Exercise instructions
What is the number of lines below that contain the word "newcommand"? Respond with that number alone.

Items listed in a dataset:

::::

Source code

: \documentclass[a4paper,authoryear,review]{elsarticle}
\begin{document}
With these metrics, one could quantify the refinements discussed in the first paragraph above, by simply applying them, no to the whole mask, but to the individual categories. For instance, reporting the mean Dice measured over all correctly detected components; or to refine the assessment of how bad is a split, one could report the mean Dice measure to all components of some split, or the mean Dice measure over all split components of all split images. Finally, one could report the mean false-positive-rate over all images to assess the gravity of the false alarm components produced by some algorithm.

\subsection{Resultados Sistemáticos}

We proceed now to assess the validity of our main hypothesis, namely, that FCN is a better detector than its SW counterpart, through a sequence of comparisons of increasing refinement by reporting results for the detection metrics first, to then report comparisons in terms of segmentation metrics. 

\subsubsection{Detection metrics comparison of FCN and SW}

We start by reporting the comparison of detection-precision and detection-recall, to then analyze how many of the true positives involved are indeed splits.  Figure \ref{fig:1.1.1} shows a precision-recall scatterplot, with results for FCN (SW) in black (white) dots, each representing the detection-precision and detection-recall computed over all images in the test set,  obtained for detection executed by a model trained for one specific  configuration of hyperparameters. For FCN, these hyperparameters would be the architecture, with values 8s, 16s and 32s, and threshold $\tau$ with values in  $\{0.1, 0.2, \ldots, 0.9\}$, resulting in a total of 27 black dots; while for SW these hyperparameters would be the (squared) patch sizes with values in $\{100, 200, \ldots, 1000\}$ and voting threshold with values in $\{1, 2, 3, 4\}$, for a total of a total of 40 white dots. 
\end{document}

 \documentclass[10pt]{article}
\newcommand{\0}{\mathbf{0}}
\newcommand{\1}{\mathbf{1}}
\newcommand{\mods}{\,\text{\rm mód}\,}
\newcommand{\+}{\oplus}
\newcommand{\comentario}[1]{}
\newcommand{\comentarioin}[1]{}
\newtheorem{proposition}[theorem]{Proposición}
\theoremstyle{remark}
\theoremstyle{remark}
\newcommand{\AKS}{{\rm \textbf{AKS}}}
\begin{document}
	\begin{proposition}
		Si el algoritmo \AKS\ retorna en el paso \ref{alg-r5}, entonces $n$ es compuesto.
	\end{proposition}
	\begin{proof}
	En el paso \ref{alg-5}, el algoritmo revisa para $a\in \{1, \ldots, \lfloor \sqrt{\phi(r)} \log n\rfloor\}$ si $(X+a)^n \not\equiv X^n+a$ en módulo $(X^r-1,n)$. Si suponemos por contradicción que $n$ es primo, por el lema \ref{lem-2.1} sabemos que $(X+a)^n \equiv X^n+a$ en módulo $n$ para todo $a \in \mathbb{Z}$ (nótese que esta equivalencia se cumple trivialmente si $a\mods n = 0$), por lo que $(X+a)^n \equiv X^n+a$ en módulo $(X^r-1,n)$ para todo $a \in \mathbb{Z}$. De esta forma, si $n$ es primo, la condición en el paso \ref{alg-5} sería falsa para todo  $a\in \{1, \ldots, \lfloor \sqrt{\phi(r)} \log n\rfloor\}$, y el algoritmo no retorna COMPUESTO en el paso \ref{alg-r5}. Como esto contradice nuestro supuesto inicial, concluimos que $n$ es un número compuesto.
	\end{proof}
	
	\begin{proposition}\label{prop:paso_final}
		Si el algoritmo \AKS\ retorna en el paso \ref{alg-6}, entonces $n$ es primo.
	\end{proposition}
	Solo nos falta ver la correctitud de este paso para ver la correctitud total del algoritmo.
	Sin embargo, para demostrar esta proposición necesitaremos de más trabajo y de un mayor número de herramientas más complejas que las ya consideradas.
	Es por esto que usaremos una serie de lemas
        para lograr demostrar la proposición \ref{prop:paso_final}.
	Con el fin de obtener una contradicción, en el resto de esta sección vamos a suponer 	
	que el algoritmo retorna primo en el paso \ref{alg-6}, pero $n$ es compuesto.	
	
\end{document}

::::

Response
7